Cada uno a su manera, los candidatos que podrían manejar el próximo gobierno, andan como pisando huevos, con temor anticipado a las reacciones que podría generar en la población las medidas de shock que hay que tomar para evitar que la economía colapse. Algunos analistas visualizan un panorama complicado cuando el nuevo gobierno decida hacer los ajustes imprescindibles para que la bomba que instaló el MAS no estalle en las manos de la siguiente administración. Lamentablemente, el populismo masista nos ha dejado una herencia más peligrosa que el déficit fiscal: un ciudadano acostumbrado a creer en promesas que disfrazan la realidad.
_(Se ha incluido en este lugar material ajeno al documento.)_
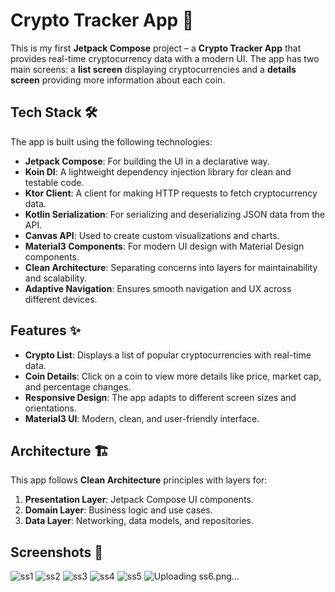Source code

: # Crypto Tracker App 🚀

This is my first **Jetpack Compose** project – a **Crypto Tracker App** that provides real-time cryptocurrency data with a modern UI. The app has two main screens: a **list screen** displaying cryptocurrencies and a **details screen** providing more information about each coin.

## Tech Stack 🛠️

The app is built using the following technologies:

- **Jetpack Compose**: For building the UI in a declarative way.
- **Koin DI**: A lightweight dependency injection library for clean and testable code.
- **Ktor Client**: A client for making HTTP requests to fetch cryptocurrency data.
- **Kotlin Serialization**: For serializing and deserializing JSON data from the API.
- **Canvas API**: Used to create custom visualizations and charts.
- **Material3 Components**: For modern UI design with Material Design components.
- **Clean Architecture**: Separating concerns into layers for maintainability and scalability.
- **Adaptive Navigation**: Ensures smooth navigation and UX across different devices.

## Features ✨

- **Crypto List**: Displays a list of popular cryptocurrencies with real-time data.
- **Coin Details**: Click on a coin to view more details like price, market cap, and percentage changes.
- **Responsive Design**: The app adapts to different screen sizes and orientations.
- **Material3 UI**: Modern, clean, and user-friendly interface.

## Architecture 🏗️

This app follows **Clean Architecture** principles with layers for:

1. **Presentation Layer**: Jetpack Compose UI components.
2. **Domain Layer**: Business logic and use cases.
3. **Data Layer**: Networking, data models, and repositories.

## Screenshots 📸
![ss1](https://github.com/user-attachments/assets/1fa0088f-74b9-4ead-ac25-4a55118d500c)
![ss2](https://github.com/user-attachments/assets/08a00437-600d-4e14-83a4-26cd462f221f)
![ss3](https://github.com/user-attachments/assets/498266d0-b600-4a17-b5c5-7bc19c82e45f)
![ss4](https://github.com/user-attachments/assets/6320b6e8-cdd7-4a53-98d3-cf281c6eecaf)
![ss5](https://github.com/user-attachments/assets/8c1dece6-4dac-467b-9fe5-45de0792fe91)
![Uploading ss6.png…]()
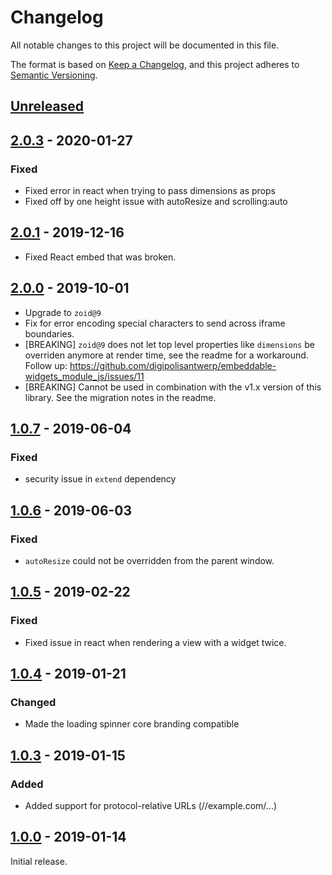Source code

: # Changelog
All notable changes to this project will be documented in this file.

The format is based on [Keep a Changelog](http://keepachangelog.com/),
and this project adheres to [Semantic Versioning](https://semver.org/).

## [Unreleased]

## [2.0.3] - 2020-01-27

### Fixed

- Fixed error in react when trying to pass dimensions as props
- Fixed off by one height issue with autoResize and scrolling:auto

## [2.0.1] - 2019-12-16
- Fixed React embed that was broken.

## [2.0.0] - 2019-10-01
- Upgrade to `zoid@9`
- Fix for error encoding special characters to send across iframe boundaries.
- [BREAKING] `zoid@9` does not let top level properties like `dimensions` be overriden anymore at render time, see the readme for a workaround. Follow up: https://github.com/digipolisantwerp/embeddable-widgets_module_js/issues/11
- [BREAKING] Cannot be used in combination with the v1.x version of this library. See the migration notes in the readme.


## [1.0.7] - 2019-06-04

### Fixed
- security issue in `extend` dependency


## [1.0.6] - 2019-06-03

### Fixed
- `autoResize` could not be overridden from the parent window.


## [1.0.5] - 2019-02-22

### Fixed
- Fixed issue in react when rendering a view with a widget twice.


## [1.0.4] - 2019-01-21

### Changed
- Made the loading spinner core branding compatible


## [1.0.3] - 2019-01-15

### Added
- Added support for protocol-relative URLs (//example.com/...)


## [1.0.0] - 2019-01-14
Initial release.


[Unreleased]: https://github.com/digipolisantwerp/embeddable-widgets_module_js/compare/v2.0.3...HEAD
[2.0.3]: https://github.com/digipolisantwerp/embeddable-widgets_module_js/compare/v2.0.1...v2.0.3
[2.0.1]: https://github.com/digipolisantwerp/embeddable-widgets_module_js/compare/v2.0.0...v2.0.1
[2.0.0]: https://github.com/digipolisantwerp/embeddable-widgets_module_js/compare/v1.0.7...v2.0.0
[1.0.7]: https://github.com/digipolisantwerp/embeddable-widgets_module_js/compare/v1.0.6...v1.0.7
[1.0.6]: https://github.com/digipolisantwerp/embeddable-widgets_module_js/compare/v1.0.5...v1.0.6
[1.0.5]: https://github.com/digipolisantwerp/embeddable-widgets_module_js/compare/v1.0.4...v1.0.5
[1.0.4]: https://github.com/digipolisantwerp/embeddable-widgets_module_js/compare/v1.0.3...v1.0.4
[1.0.3]: https://github.com/digipolisantwerp/embeddable-widgets_module_js/compare/v1.0.0...v1.0.3
[1.0.0]: https://github.com/digipolisantwerp/embeddable-widgets_module_js/compare/v1.0.0
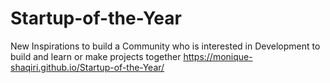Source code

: # Startup-of-the-Year
New Inspirations to build a Community  who is interested in Development to build and learn or make projects together 
https://monique-shaqiri.github.io/Startup-of-the-Year/
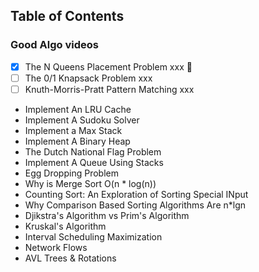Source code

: ## Table of Contents




### Good Algo videos
- [x] The N Queens Placement Problem xxx :rocket:
- [ ] The 0/1 Knapsack Problem xxx
- [ ] Knuth-Morris-Pratt Pattern Matching  xxx
- Implement An LRU Cache
- Implement A Sudoku Solver
- Implement a Max Stack
- Implement A Binary Heap
- The Dutch National Flag Problem
- Implement A Queue Using Stacks
- Egg Dropping Problem
- Why is Merge Sort O(n * log(n))
- Counting Sort: An Exploration of Sorting Special INput
- Why Comparison Based Sorting Algorithms Are n*lgn
- Djikstra's Algorithm vs Prim's Algorithm
- Kruskal's Algorithm
- Interval Scheduling Maximization
- Network Flows
- AVL Trees & Rotations
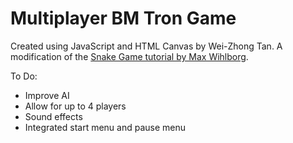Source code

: # Multiplayer BM Tron Game
Created using JavaScript and HTML Canvas by Wei-Zhong Tan. A modification of the [Snake Game tutorial by Max Wihlborg](https://www.youtube.com/watch?v=uU5YPIvJ24Y).

To Do:
* Improve AI
* Allow for up to 4 players
* Sound effects
* Integrated start menu and pause menu
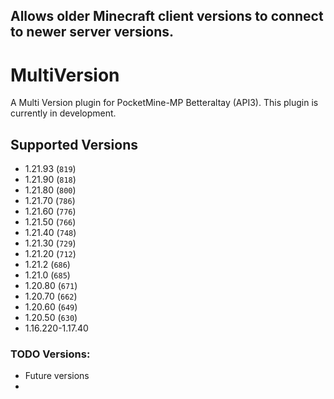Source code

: ## Allows older Minecraft client versions to connect to newer server versions.

# MultiVersion
A Multi Version plugin for PocketMine-MP Betteraltay (API3). This plugin is currently in development.

## Supported Versions
- 1.21.93 (`819`)
- 1.21.90 (`818`)
- 1.21.80 (`800`)
- 1.21.70 (`786`)
- 1.21.60 (`776`)
- 1.21.50 (`766`)
- 1.21.40 (`748`)
- 1.21.30 (`729`)
- 1.21.20 (`712`)
- 1.21.2 (`686`)
- 1.21.0 (`685`)
- 1.20.80 (`671`)
- 1.20.70 (`662`)
- 1.20.60 (`649`)
- 1.20.50 (`630`)
- 1.16.220-1.17.40

### TODO Versions:
- Future versions
- [](https://github.com/Benedikt05/BetterAltay)
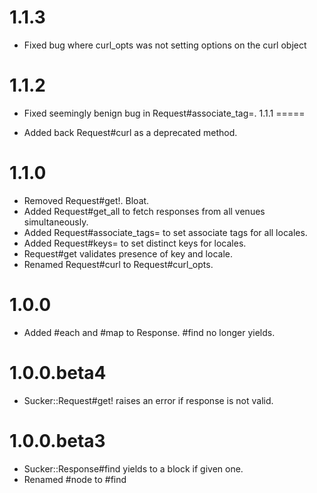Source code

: 1.1.3
=====

* Fixed bug where curl_opts was not setting options on the curl object

1.1.2
=====

* Fixed seemingly benign bug in Request#associate_tag=.
1.1.1
=====

* Added back Request#curl as a deprecated method.

1.1.0
=====

* Removed Request#get!. Bloat.
* Added Request#get_all to fetch responses from all venues
  simultaneously.
* Added Request#associate_tags= to set associate tags for all locales.
* Added Request#keys= to set distinct keys for locales.
* Request#get validates presence of key and locale.
* Renamed Request#curl to Request#curl_opts.

1.0.0
=====

* Added #each and #map to Response. #find no longer yields.

1.0.0.beta4
===========

* Sucker::Request#get! raises an error if response is not valid.

1.0.0.beta3
===========

* Sucker::Response#find yields to a block if given one.
* Renamed #node to #find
Durante dos décadas, el discurso populista moldeó un chip en la mentalidad del boliviano: que siempre habrá subsidios, que los precios no subirán, que el Estado se encargará de resolverlo todo. Se cultivó la idea de que un buen gobierno es aquel que regala, que oculta la crisis y que asegura tranquilidad a costa de hipotecar el futuro. Ese es el peor daño: una ciudadanía adormecida, que confunde protección con engaño y subsidio con derecho.
El gran desafío de Bolivia no es solo económico, es cultural. Hay que reeducar al ciudadano. Explicarle sin anestesia que los recursos son limitados, que los precios no se congelan con decretos y que cada dádiva tiene un costo que pagan quienes trabajan y producen. Reeducar es romper con esa pedagogía de la mentira que nos llevó a aceptar el estatismo como sinónimo de progreso.
Las verdaderas medidas de shock deben comenzar por cambiar la mentalidad colectiva. El ciudadano debe entender que cuando hay crisis toca ajustarse, ser resiliente y adaptarse a la realidad. El futuro no depende de subsidios, sino de libertad para producir. El Estado que necesitamos no es el fortachón que regala, sino el fuerte que garantiza propiedad, justicia y seguridad.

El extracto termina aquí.